*** Begin section ***
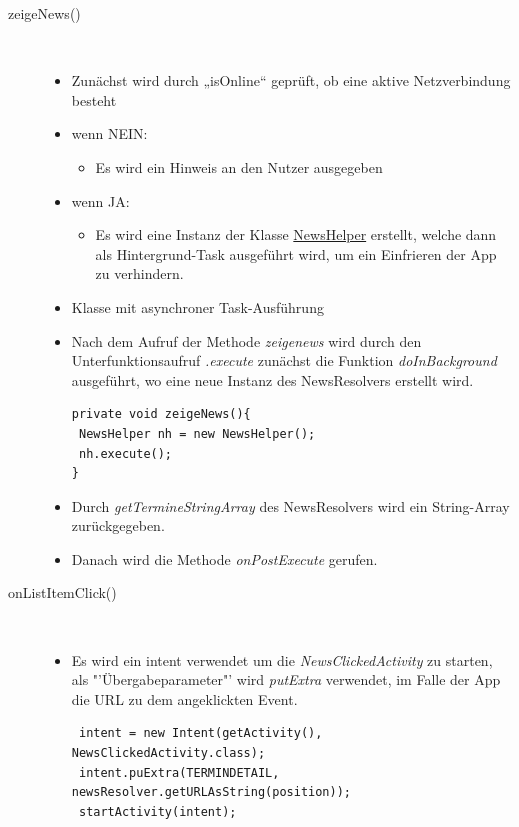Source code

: \begin{description}
\item[zeigeNews()]\label{zeigenews}~\par
\begin{itemize}
\item Zunächst wird durch „isOnline“ geprüft, ob eine aktive Netzverbindung besteht
\item wenn NEIN:
\begin{itemize}
\item Es wird ein Hinweis an den Nutzer ausgegeben
\end{itemize}
\item wenn JA: 
\begin{itemize}
\item Es wird eine Instanz der Klasse \hyperref[NewsHelper]{NewsHelper} erstellt, welche dann als Hintergrund-Task ausgeführt wird, um ein Einfrieren der App zu verhindern.
\end{itemize}
\end{itemize}
\newpage
{}
\label{NewsHelper}
\begin{itemize}
\item Klasse mit asynchroner Task-Ausführung
\item Nach dem Aufruf der Methode \textit{zeigenews} wird durch den Unterfunktionsaufruf \textit{.execute} zunächst die Funktion \textit{doInBackground} ausgeführt, wo eine neue Instanz des NewsResolvers erstellt wird.
\begin{lstlisting} 
private void zeigeNews(){
 NewsHelper nh = new NewsHelper();
 nh.execute();
}
\end{lstlisting}   
\item Durch \textit{getTermineStringArray} des NewsResolvers wird ein String-Array zurückgegeben.
\item Danach wird die Methode \textit{onPostExecute} gerufen.
\end{itemize}
\item[onListItemClick()]~\par
\begin{itemize}
\item Es wird ein intent verwendet um die \textit{NewsClickedActivity} zu starten, als "'Übergabeparameter"' wird \textit{putExtra} verwendet, im Falle der App die URL zu dem angeklickten Event.
\begin{lstlisting}
 intent = new Intent(getActivity(), NewsClickedActivity.class);
 intent.puExtra(TERMINDETAIL, newsResolver.getURLAsString(position));
 startActivity(intent);
\end{lstlisting}
\end{itemize}


\end{description}
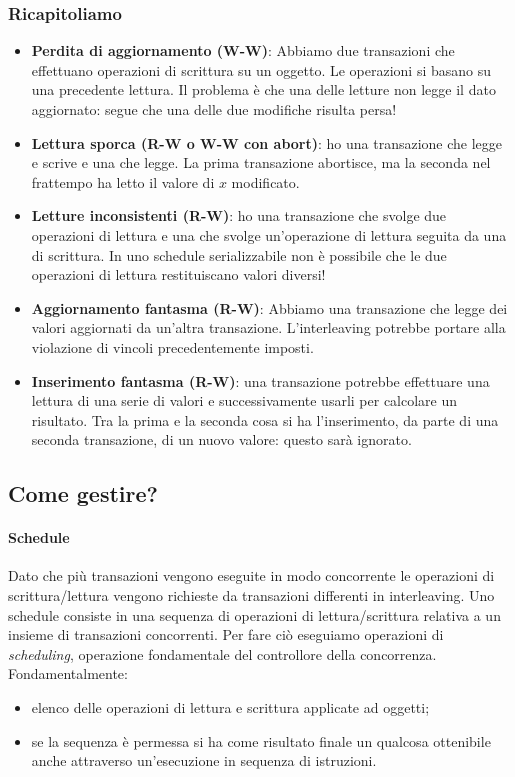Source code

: \subsubsection{Ricapitoliamo}
\begin{itemize}
	\item \textbf{Perdita di aggiornamento (W-W)}: Abbiamo due transazioni che effettuano operazioni di scrittura su un oggetto. Le operazioni si basano su una precedente lettura. Il problema è che una delle letture non legge il dato aggiornato: segue che una delle due modifiche risulta persa!
	\item \textbf{Lettura sporca (R-W o W-W con abort)}: ho una transazione che legge e scrive e una che legge. La prima transazione abortisce, ma la seconda nel frattempo ha letto il valore di $x$ modificato.
	\item \textbf{Letture inconsistenti (R-W)}: ho una transazione che svolge due operazioni di lettura e una che svolge un'operazione di lettura seguita da una di scrittura. In uno schedule serializzabile non è possibile che le due operazioni di lettura restituiscano valori diversi!
	\item \textbf{Aggiornamento fantasma (R-W)}: Abbiamo una transazione che legge dei valori aggiornati da un'altra transazione. L'interleaving potrebbe portare alla violazione di vincoli precedentemente imposti.
	\item \textbf{Inserimento fantasma (R-W)}: una transazione potrebbe effettuare una lettura di una serie di valori e successivamente usarli per calcolare un risultato. Tra la prima e la seconda cosa si ha l'inserimento, da parte di una seconda transazione, di un nuovo valore: questo sarà ignorato.
\end{itemize}

\subsection{Come gestire?} 

\paragraph{Schedule} Dato che più transazioni vengono eseguite in modo concorrente le operazioni di scrittura/lettura vengono richieste da transazioni differenti in interleaving. Uno schedule consiste in una sequenza di operazioni di lettura/scrittura relativa a un insieme di transazioni concorrenti. Per fare ciò eseguiamo operazioni di \emph{scheduling}, operazione fondamentale del controllore della concorrenza. Fondamentalmente: 
\begin{itemize}
	\item elenco delle operazioni di lettura e scrittura applicate ad oggetti; 
	\item se la sequenza è permessa si ha come risultato finale un qualcosa ottenibile anche attraverso un'esecuzione in sequenza di istruzioni.
\end{itemize}

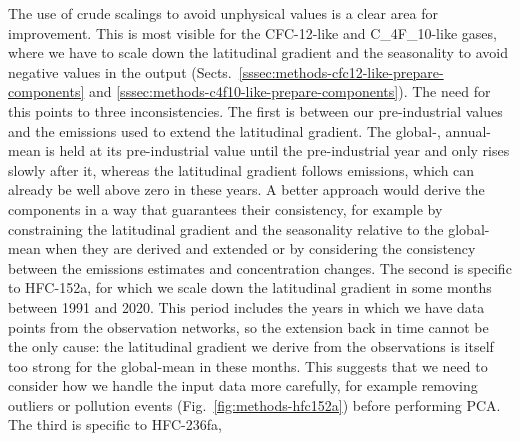 The use of crude scalings to avoid unphysical values is a clear area for improvement.
This is most visible for the CFC-12-like and C_4F_10-like gases,
where we have to scale down the latitudinal gradient and the seasonality to avoid negative values in the output
(Sects.~\ref{sssec:methods-cfc12-like-prepare-components} and \ref{sssec:methods-c4f10-like-prepare-components}).
The need for this points to three inconsistencies.
The first is between our pre-industrial values and the emissions used to extend the latitudinal gradient.
The global-, annual-mean is held at its pre-industrial value until the pre-industrial year and only rises slowly after it,
whereas the latitudinal gradient follows emissions, which can already be well above zero in these years.
A better approach would derive the components in a way that guarantees their consistency,
for example by constraining the latitudinal gradient and the seasonality relative to the global-mean when they are derived and extended
or by considering the consistency between the emissions estimates and concentration changes.
The second is specific to HFC-152a,
for which we scale down the latitudinal gradient in some months between 1991 and 2020.
This period includes the years in which we have data points from the observation networks,
so the extension back in time cannot be the only cause:
the latitudinal gradient we derive from the observations is itself too strong for the global-mean in these months.
This suggests that we need to consider how we handle the input data more carefully,
for example removing outliers or pollution events (Fig.~\ref{fig:methods-hfc152a}) before performing PCA.
The third is specific to HFC-236fa,
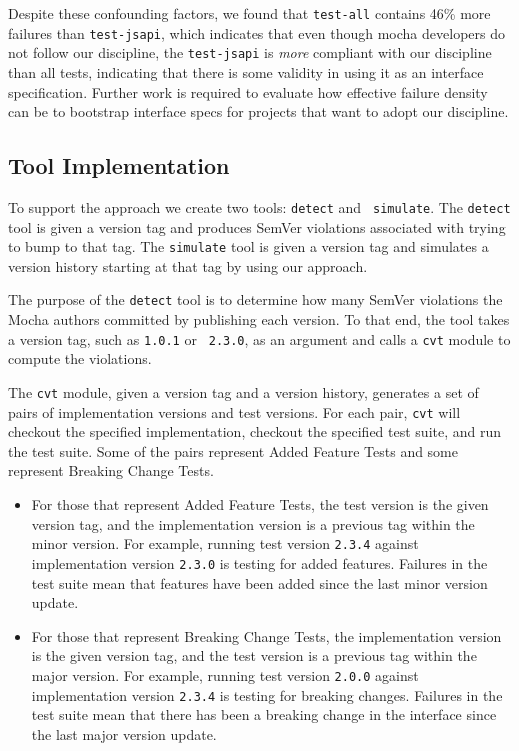 Despite these confounding factors, we found that {\tt test-all}
contains 46\% more failures than {\tt test-jsapi}, which indicates
that even though mocha developers do not follow our discipline, the
{\tt test-jsapi} is {\em more} compliant with our discipline than all
tests, indicating that there is some validity in using it as an
interface specification.  Further work is required to evaluate how
effective failure density can be to bootstrap interface specs for
projects that want to adopt our discipline.

\subsection{Tool Implementation}
To support the approach we create two tools: {\tt detect} and {\tt
  simulate}. The {\tt detect} tool is given a version tag and
produces SemVer violations associated with trying to bump to that
tag. The {\tt simulate} tool is given a version tag and simulates a
version history starting at that tag by using our approach.

The purpose of the {\tt detect} tool is to determine how many SemVer
violations the Mocha authors committed by publishing each version. To
that end, the tool takes a version tag, such as {\tt 1.0.1} or {\tt
  2.3.0}, as an argument and calls a {\tt cvt} module to compute the
violations.

The {\tt cvt} module, given a version tag and a version history,
generates a set of pairs of implementation versions and test
versions. For each pair, {\tt cvt} will checkout the specified
implementation, checkout the specified test suite, and run the test
suite. Some of the pairs represent Added Feature Tests and some
represent Breaking Change Tests.

\begin{itemize}
\item For those that represent Added Feature Tests, the test version
  is the given version tag, and the implementation version is a
  previous tag within the minor version. For example, running test
  version {\tt 2.3.4} against implementation version {\tt 2.3.0} is
  testing for added features. Failures in the test suite mean that
  features have been added since the last minor version update.
\item For those that represent Breaking Change Tests, the
  implementation version is the given version tag, and the test
  version is a previous tag within the major version. For example,
  running test version {\tt 2.0.0} against implementation version
  {\tt 2.3.4} is testing for breaking changes. Failures in the test
  suite mean that there has been a breaking change in the interface
  since the last major version update.
\end{itemize}

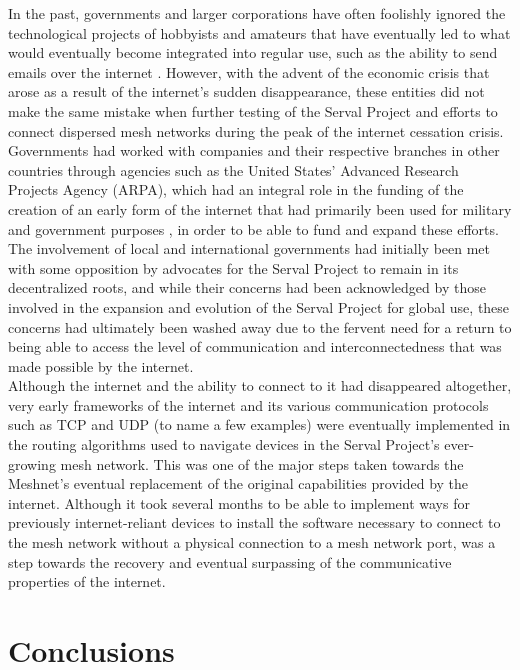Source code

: \documentclass{article}
\theoremstyle{theorem}
\theoremstyle{definition}
\theoremstyle{remark}
\begin{document}
	In the past, governments and larger corporations have often foolishly ignored the technological projects of hobbyists and amateurs that have eventually led to what would eventually become integrated into regular use, such as the ability to send emails over the internet \cite{Ptd}. However, with the advent of the economic crisis that arose as a result of the internet’s sudden disappearance, these entities did not make the same mistake when further testing of the Serval Project and efforts to connect dispersed mesh networks during the peak of the internet cessation crisis. Governments had worked with companies and their respective branches in other countries through agencies such as the United States’ Advanced Research Projects Agency (ARPA), which had an integral role in the funding of the creation of an early form of the internet that had primarily been used for military and government purposes \cite{Hsf}, in order to be able to fund and expand these efforts. The involvement of local and international governments had initially been met with some opposition by advocates for the Serval Project to remain in its decentralized roots, and while their concerns had been acknowledged by those involved in the expansion and evolution of the Serval Project for global use, these concerns had ultimately been washed away due to the fervent need for a return to being able to access the level of communication and interconnectedness that was made possible by the internet. \\

	Although the internet and the ability to connect to it had disappeared altogether, very early frameworks of the internet and its various communication protocols such as TCP and UDP (to name a few examples) \cite{Hsf} were eventually implemented in the routing algorithms used to navigate devices in the Serval Project’s ever-growing mesh network. This was one of the major steps taken towards the Meshnet’s eventual replacement of the original capabilities provided by the internet. Although it took several months to be able to implement ways for previously internet-reliant devices to install the software necessary to connect to the mesh network without a physical connection to a mesh network port, was a step towards the recovery and eventual surpassing of the communicative properties of the internet. \\

\section{Conclusions}\label{conclusions}
\end{document}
*** End section ***
- **What the task asks**
Nothing but a number belongs in the answer: the tally of lines in the data holding "simulate".

- **Your solution**
2